I have spent many years now, dealing with my many ups and downs. Being cognizant of my emotional struggles I have noticed that this year I have been putting up some big ole' walls.
I have been at work every hour that they will let me and when I'm not there I'm doing everything possible to forget the holidays. Everything but celebrate.
I hate being this intentionally vulnerable, but here it goes anyway. I am hurting. I hate the fact that I'm in this place where my idea of a great Christmas is getting a card. Where I cannot go to church to hang out with church friends where I cannot hug my family. I regret deeply my actions coming here and I can't stand the fact that this place exists in my reality because I lost control.
I am lonely and depressed and nothing I'm doing is filling the void that exists. Instead I feel like there is this vacuum where I once had my loved ones.

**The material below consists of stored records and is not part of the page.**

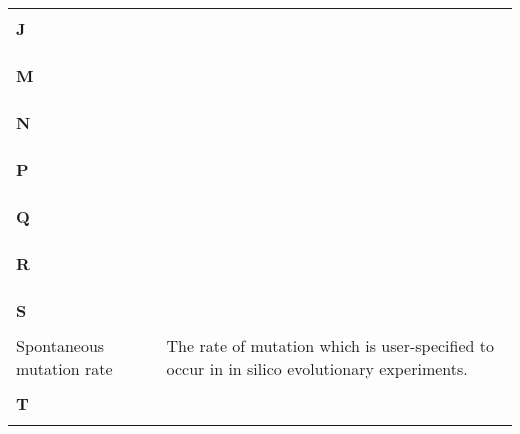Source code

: \begin{longtable}{p{2.5cm}p{9.5cm}}
\\
\\
\huge{\textbf{J}}& \\
\hline
\\

\\
\\
\huge{\textbf{M}}& \\
\hline
\\

\\
\\
\huge{\textbf{N}}& \\
\hline
\\

\\
\\
\huge{\textbf{P}}& \\
\hline
\\

\\
\\
\huge{\textbf{Q}}& \\
\hline
\\

\\
\\
\huge{\textbf{R}}& \\
\hline
\\

\\
\\
\huge{\textbf{S}}& \\
\hline
\\
Spontaneous mutation rate& The rate of mutation which is user-specified to occur in in silico evolutionary experiments. 
\\
\\
\huge{\textbf{T}}& \\
\hline
\\


\end{longtable}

At the risk of sounding pretentious I hate that I have made such significant changes in myself and yet I still have to live with the old me in existence, even if its only in my head and from the judgements of others. I can't stand it.
All my efforts to reach out have failed and the only contact I'm getting despite my best efforts is random people who have sent Christmas cards. Mainly from a program where if I write back it only goes to a po box where they do not reply back again, until next year.
I am craving human contact in which I get to interact with people on an intimate level. Just to talk about whatever. It doesn't matter, I just want to feel loved again. Like I'm not a waste, trash that has been thrown away or some iron bound slave that you write on a whim and then feel better because you wrote the terrible person, look how much better you are compared to your neighbor. I want to matter to somebody again.
I love people, truly. I was afraid to admit it before I knew who I was. But I am vastly different then who I was before. I only wish somone would give me that chance.